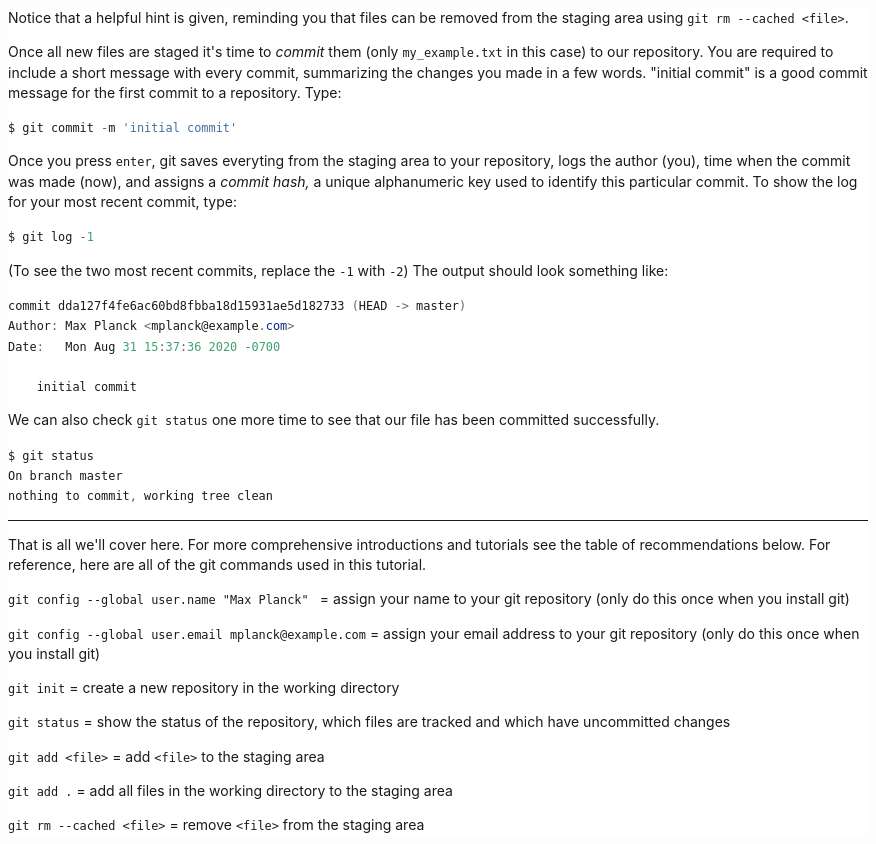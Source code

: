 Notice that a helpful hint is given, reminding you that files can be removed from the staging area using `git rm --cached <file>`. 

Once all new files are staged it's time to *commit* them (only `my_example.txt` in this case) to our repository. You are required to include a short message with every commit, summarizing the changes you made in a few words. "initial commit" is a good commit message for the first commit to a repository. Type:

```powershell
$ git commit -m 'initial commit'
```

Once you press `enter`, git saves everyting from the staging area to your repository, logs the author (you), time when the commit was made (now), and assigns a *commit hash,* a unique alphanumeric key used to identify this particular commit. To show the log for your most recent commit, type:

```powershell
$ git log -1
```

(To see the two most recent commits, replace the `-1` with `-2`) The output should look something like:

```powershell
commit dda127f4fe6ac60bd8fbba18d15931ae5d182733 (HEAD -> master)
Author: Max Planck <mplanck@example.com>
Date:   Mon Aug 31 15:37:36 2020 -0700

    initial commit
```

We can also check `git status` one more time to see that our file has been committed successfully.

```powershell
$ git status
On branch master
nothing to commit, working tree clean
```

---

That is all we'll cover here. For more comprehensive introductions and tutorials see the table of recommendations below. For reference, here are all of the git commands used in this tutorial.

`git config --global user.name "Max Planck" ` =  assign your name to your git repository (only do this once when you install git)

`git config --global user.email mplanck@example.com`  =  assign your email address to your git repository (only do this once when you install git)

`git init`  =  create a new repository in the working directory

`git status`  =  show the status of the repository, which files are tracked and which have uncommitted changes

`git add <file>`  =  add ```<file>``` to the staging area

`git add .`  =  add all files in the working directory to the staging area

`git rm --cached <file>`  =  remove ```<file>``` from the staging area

...

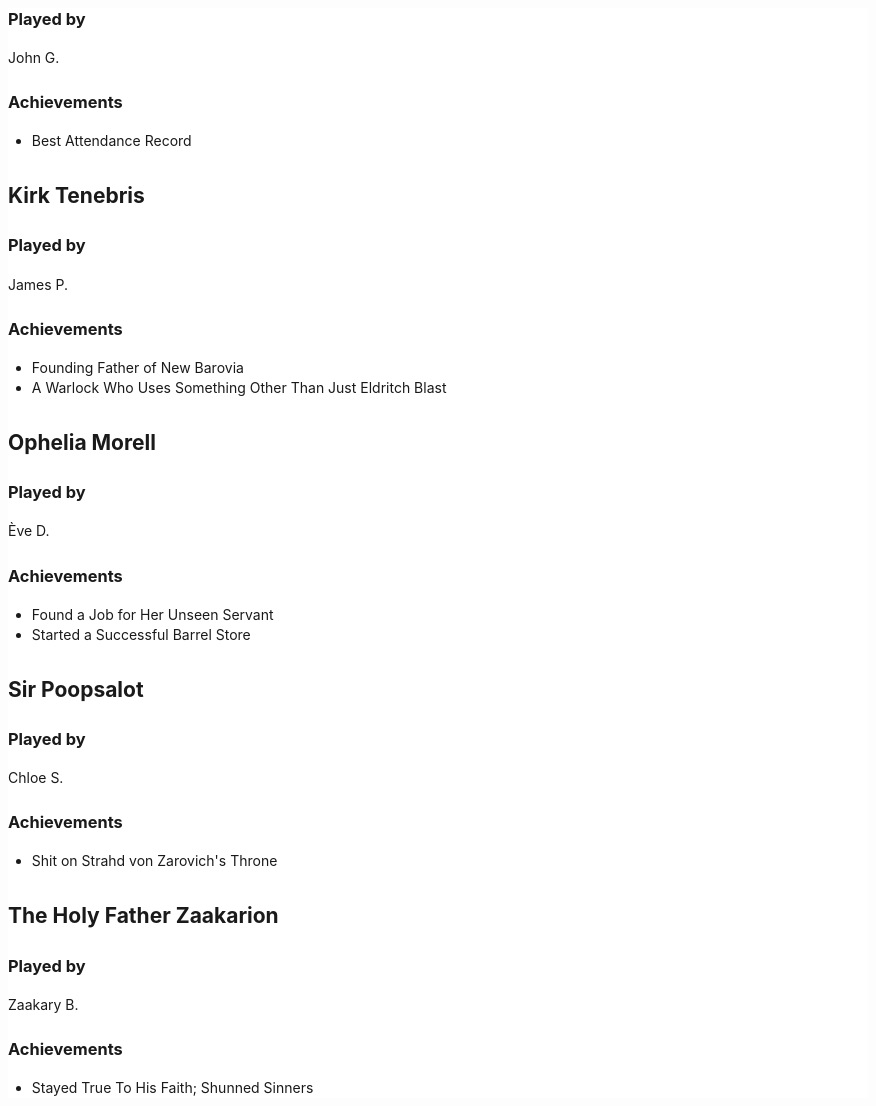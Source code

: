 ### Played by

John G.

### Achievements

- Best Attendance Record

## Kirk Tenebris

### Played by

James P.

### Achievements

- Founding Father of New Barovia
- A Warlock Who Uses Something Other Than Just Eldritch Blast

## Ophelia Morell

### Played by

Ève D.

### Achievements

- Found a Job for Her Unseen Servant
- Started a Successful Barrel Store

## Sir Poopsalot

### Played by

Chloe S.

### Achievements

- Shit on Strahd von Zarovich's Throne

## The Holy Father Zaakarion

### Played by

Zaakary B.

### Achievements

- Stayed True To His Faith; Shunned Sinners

* **Work to be completed**
Scan the records above for the lines holding "## Ophelia Morell" and "- Stayed True To His Faith; Shunned Sinners". Transcribe those two and every line between them word for word, and no others.

* **Answer for the task**
## Ophelia Morell

### Played by

Ève D.

### Achievements

- Found a Job for Her Unseen Servant
- Started a Successful Barrel Store

## Sir Poopsalot

### Played by

Chloe S.

### Achievements

- Shit on Strahd von Zarovich's Throne

## The Holy Father Zaakarion

### Played by

Zaakary B.

### Achievements

- Stayed True To His Faith; Shunned Sinners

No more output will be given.